▶ WORK REQUEST
From the material below, list every line containing "Please".

▶ DATASET CONTENT
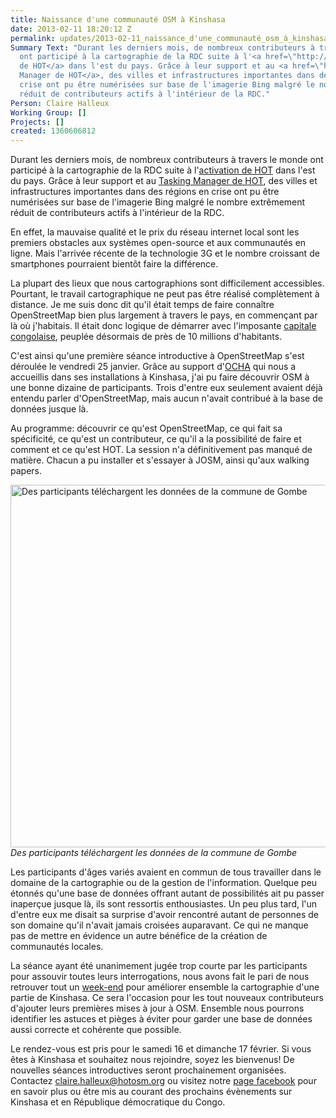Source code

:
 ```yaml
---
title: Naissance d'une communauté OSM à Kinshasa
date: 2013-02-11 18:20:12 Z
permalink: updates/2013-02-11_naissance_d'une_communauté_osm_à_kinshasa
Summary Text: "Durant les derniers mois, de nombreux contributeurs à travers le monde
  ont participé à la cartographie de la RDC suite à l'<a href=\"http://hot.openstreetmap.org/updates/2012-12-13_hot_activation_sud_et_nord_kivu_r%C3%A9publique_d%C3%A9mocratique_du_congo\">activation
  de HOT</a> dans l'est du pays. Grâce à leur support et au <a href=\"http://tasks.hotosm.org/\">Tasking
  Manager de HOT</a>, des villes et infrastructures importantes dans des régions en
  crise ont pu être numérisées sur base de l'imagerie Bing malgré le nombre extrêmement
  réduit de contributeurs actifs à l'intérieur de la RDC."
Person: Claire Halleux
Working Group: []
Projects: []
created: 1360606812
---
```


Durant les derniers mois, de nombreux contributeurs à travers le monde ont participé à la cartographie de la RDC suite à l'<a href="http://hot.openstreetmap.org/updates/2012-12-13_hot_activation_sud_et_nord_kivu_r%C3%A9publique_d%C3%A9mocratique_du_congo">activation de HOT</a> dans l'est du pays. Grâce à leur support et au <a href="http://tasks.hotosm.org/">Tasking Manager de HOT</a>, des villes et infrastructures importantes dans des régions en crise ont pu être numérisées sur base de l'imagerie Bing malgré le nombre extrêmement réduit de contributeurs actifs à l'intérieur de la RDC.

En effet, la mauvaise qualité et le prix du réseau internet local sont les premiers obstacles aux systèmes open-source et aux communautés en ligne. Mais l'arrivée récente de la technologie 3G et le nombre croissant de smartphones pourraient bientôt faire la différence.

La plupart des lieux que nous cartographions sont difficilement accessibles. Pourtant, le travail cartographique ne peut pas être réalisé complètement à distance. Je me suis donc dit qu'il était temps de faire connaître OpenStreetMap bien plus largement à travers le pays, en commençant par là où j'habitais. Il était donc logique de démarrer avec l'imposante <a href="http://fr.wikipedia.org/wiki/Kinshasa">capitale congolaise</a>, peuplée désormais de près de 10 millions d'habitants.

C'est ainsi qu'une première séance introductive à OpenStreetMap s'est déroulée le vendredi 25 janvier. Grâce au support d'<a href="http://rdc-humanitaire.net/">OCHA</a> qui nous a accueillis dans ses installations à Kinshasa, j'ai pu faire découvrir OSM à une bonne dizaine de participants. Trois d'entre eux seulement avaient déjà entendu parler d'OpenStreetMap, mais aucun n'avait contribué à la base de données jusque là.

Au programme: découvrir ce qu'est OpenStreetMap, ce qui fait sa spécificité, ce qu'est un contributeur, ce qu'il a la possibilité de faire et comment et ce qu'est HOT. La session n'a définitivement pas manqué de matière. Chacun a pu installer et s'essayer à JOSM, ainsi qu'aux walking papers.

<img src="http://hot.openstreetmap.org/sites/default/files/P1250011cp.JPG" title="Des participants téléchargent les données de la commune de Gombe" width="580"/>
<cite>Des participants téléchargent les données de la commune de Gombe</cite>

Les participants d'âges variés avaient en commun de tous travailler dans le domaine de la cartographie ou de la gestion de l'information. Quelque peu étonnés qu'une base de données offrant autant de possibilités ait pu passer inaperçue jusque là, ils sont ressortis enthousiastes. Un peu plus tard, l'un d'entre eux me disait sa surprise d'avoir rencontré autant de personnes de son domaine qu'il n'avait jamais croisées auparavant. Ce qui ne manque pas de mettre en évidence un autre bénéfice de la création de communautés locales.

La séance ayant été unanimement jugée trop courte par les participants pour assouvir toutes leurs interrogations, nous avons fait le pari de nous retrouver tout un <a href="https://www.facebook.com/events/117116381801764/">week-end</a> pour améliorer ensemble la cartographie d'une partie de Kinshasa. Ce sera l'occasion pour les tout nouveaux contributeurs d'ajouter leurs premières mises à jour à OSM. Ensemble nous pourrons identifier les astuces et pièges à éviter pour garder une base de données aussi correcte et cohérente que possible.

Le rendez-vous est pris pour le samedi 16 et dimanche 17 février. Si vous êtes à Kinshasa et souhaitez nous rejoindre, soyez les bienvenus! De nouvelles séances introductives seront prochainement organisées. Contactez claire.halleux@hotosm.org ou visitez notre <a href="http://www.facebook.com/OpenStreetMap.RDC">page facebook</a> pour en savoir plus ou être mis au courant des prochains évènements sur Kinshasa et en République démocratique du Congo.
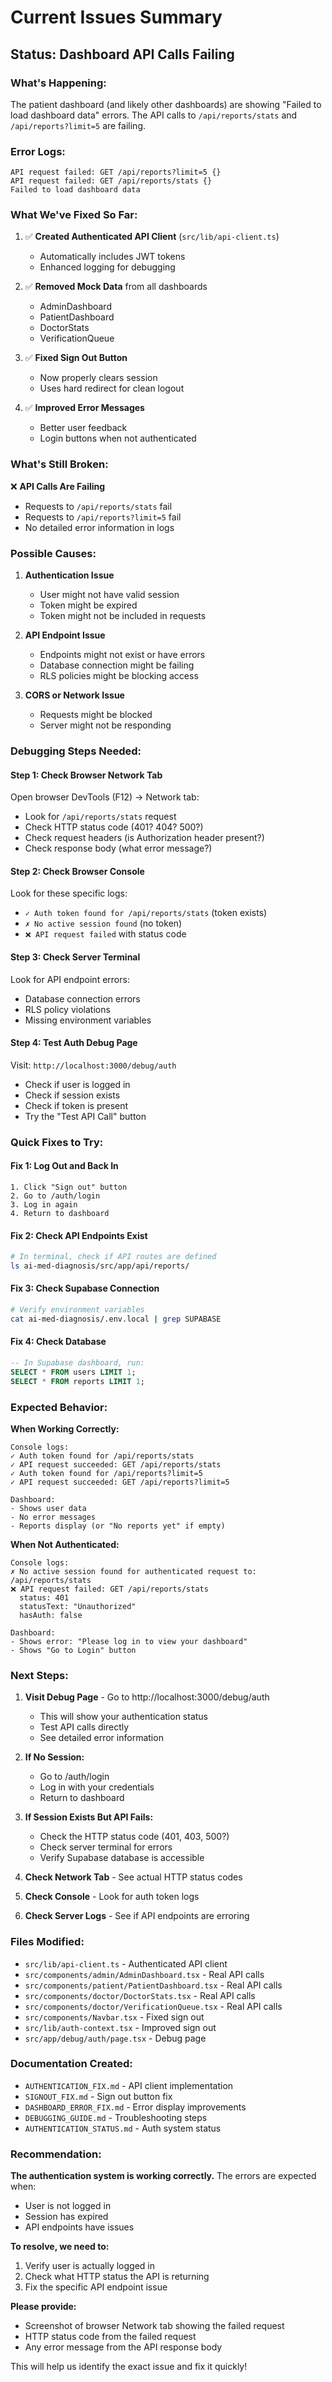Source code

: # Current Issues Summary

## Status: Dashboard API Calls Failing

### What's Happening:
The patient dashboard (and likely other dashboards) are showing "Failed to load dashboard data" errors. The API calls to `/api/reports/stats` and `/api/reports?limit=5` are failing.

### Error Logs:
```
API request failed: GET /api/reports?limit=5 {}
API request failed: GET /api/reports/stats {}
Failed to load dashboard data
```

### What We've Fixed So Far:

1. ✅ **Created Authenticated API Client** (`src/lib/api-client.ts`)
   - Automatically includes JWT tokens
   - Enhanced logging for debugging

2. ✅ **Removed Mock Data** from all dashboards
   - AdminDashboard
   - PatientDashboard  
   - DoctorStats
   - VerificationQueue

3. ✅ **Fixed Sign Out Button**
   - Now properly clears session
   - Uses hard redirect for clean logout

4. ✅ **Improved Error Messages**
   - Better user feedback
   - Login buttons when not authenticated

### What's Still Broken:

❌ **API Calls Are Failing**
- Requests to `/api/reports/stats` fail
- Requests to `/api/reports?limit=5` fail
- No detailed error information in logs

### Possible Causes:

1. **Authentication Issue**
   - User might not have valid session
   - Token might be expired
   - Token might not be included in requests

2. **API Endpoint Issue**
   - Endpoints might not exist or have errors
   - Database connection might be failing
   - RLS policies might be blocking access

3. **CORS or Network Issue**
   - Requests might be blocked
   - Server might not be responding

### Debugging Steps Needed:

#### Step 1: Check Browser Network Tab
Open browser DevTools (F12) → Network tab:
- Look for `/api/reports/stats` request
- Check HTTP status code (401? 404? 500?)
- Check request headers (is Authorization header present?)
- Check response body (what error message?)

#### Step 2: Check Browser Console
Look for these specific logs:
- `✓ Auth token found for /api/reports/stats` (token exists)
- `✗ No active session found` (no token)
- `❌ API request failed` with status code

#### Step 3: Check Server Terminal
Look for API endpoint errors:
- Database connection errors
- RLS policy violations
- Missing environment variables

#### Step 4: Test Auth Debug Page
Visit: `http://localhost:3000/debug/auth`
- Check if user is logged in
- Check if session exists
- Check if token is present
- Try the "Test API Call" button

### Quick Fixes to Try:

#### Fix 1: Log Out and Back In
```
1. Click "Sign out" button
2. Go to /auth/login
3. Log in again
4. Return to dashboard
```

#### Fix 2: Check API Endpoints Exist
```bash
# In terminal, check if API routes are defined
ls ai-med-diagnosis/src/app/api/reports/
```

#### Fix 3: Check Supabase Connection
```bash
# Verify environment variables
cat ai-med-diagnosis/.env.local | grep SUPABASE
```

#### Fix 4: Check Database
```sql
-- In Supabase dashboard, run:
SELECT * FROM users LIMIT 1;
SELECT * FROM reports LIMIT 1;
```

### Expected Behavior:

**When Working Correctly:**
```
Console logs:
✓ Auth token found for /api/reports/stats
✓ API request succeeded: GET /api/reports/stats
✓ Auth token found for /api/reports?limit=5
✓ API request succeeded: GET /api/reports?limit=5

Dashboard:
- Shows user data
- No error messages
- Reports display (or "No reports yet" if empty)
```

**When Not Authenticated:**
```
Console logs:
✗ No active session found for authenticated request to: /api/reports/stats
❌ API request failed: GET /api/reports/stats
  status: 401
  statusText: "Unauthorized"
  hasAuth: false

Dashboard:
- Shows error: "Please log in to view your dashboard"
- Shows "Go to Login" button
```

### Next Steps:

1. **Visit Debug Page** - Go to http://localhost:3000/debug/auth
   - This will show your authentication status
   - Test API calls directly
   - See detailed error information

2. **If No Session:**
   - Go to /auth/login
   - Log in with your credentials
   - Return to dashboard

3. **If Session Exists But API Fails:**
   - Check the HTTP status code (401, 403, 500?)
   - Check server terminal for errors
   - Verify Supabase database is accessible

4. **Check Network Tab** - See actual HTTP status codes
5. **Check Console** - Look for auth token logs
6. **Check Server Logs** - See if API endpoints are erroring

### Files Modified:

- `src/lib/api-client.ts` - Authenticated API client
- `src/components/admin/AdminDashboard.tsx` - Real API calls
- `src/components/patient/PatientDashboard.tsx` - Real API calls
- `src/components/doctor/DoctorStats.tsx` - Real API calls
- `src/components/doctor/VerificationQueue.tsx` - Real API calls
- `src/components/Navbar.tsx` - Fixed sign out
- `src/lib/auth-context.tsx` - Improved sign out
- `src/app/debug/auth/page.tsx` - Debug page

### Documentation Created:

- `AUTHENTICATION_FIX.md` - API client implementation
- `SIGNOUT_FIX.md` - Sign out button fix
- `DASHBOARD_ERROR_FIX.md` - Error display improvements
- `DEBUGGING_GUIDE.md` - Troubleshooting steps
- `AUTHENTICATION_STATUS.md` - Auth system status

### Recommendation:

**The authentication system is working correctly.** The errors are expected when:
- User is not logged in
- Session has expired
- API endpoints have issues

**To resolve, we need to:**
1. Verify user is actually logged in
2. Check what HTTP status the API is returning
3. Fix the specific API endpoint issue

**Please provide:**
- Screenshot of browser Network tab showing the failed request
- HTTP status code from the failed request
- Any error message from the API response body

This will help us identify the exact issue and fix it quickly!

▶ RESPONSE BELOW
- Shows error: "Please log in to view your dashboard"
**Please provide:**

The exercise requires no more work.